Aux termes de l’article 122 du même code, constitue une fin de non-recevoir tout moyen qui tend à faire déclarer l’adversaire irrecevable en sa demande, sans examen au fond, pour défaut de droit d’agir, tel le défaut de qualité, le défaut d’intérêt, la prescription, le délai préfix, la chose jugée, et cette liste n’est pas exhaustive.
En application de l’article L.1471-1, alinéa 2 du code du travail, dans sa rédaction issue de l’ordonnance du 22 septembre 2017, la prescription de l’action en contestation d’un licenciement est de douze mois à compter de la notification de la rupture.

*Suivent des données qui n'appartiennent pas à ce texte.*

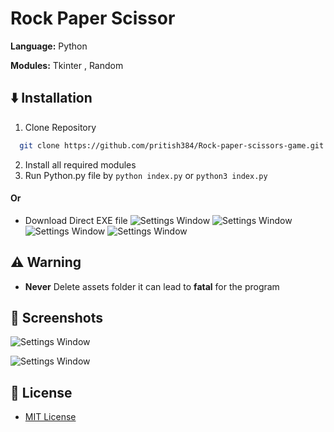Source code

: # Rock Paper Scissor 





**Language:** Python

**Modules:** Tkinter , Random



## ⬇️ Installation

1. Clone Repository

```bash
  git clone https://github.com/pritish384/Rock-paper-scissors-game.git
```
2. Install all required modules
3. Run Python.py file by `python index.py` or `python3 index.py`
#### Or

* Download Direct EXE file
![Settings Window](https://github.com/pritish384/Assets-repository/blob/main/Readme_Assets/Step_1.png?raw=true)
![Settings Window](https://github.com/pritish384/Assets-repository/blob/main/Readme_Assets/Step_2.png?raw=true)
![Settings Window](https://github.com/pritish384/Assets-repository/blob/main/Readme_Assets/Step_3.png?raw=true)
![Settings Window](https://github.com/pritish384/Assets-repository/blob/main/Readme_Assets/Step_4.png?raw=true)

## ⚠️ Warning 
* **Never** Delete assets folder it can lead to **fatal** for the program


## 📸 Screenshots

![Settings Window](https://github.com/pritish384/Assets-repository/blob/main/Readme_Assets/Screenshot_1.png?raw=true)


![Settings Window](https://github.com/pritish384/Assets-repository/blob/main/Readme_Assets/Screenshot_2.png?raw=true)

## 📜 License

* [MIT License](https://github.com/pritish384/Rock-paper-scissors-game/blob/main/LICENSE)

Il est de principe que la rupture du contrat de travail se situe à la date où l’employeur a manifesté sa volonté d’y mettre fin, c’est-à-dire au jour de l’envoi de la lettre recommandée avec demande d’avis de réception notifiant le licenciement et non à celui auquel le salarié en a été informé ou le jour de la remise des documents de fin de contrat.

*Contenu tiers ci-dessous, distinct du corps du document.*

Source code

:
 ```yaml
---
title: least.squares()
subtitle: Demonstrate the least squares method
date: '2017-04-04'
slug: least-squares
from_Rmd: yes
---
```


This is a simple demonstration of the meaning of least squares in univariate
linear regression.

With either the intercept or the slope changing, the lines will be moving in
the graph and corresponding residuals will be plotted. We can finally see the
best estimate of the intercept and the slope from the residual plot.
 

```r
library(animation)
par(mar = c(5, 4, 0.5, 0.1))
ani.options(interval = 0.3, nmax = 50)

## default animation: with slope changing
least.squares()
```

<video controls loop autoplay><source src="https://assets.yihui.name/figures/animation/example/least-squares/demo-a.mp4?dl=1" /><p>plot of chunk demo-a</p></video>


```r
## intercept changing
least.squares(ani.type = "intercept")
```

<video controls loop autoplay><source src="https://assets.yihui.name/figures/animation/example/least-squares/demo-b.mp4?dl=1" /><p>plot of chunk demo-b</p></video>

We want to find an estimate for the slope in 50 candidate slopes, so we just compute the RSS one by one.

La prescription est acquise lorsque le dernier jour du terme est accompli. Les règles de computation des délais de procédure énoncées aux articles 641 et 642 du code de procédure civile, prévoyant que le délai expire à la fin du jour portant le même quantième que celui du point de départ, sont sans application en matière de prescription.
La saisine du conseil de prud’hommes interrompt cependant la prescription.
Il ressort des articles R.1452-1 et R.1452-2 du code du travail dans leur rédaction applicable au litige que la demande devant le conseil de prud’hommes est formée soit par la présentation volontaire des parties devant le bureau de conciliation et d’orientation, soit par requête faite, remise ou adressée au greffe du conseil de prud’hommes.
L’article 668 du code de procédure civile prévoit que la date de notification par voie postale est, à l’égard de celui qui y procède, celle de l’ expédition et, à l’égard de celui à qui elle est faite, la date de réception de la lettre et l’article 669 du même code dispose que la date de l’expédition d’une notification faite par la voie postale est celle qui figure sur le cachet du bureau d’émission.
En l’espèce, la lettre recommandé avec avis de réception notifiant le licenciement à Mme [H] a été expédiée le 21 décembre 2019.
Le délai laissé à la salariée pour agir en contestation de cette mesure expirait donc le 20 décembre 2020 à minuit.
Alors que la date de saisine du conseil de prud’hommes, lorsque celle-ci intervient par lettre recommandée avec demande d’avis de réception, est celle de l’envoi de la lettre, il ressort des mentions figurant sur l’avis de réception de la lettre recommandée de notification produit par la salariée que cette lettre a été déposée à la poste pour envoi par son avocat le 19 décembre 2020.
La prescription n’était donc pas acquise au moment de la saisine de la juridiction prud’homale par Mme [H], et la fin de non recevoir soulevée par la société Sanef ne peut dès lors prospérer.
Il appartiendra donc à la cour de statuer sur le fond du dossier.
PAR CES MOTIFS,
Déboutons Mme [H] de son incident, sa demande de communication de pièce étant devenue sans objet,
Déboutons la société Sanef de son incident portant sur la fin de non-recevoir tirée de la prescription de l’action de la salariée en contestation de son licenciement,
Déboutons les parties de leurs demandes respectives au titre des frais irrépétibles,
Disons que chacune des parties conservera la charge des dépens d’incident qu’elle aura exposé,
La présente décision peut être déférée à la cour par simple requête dans les quinze jours de sa date.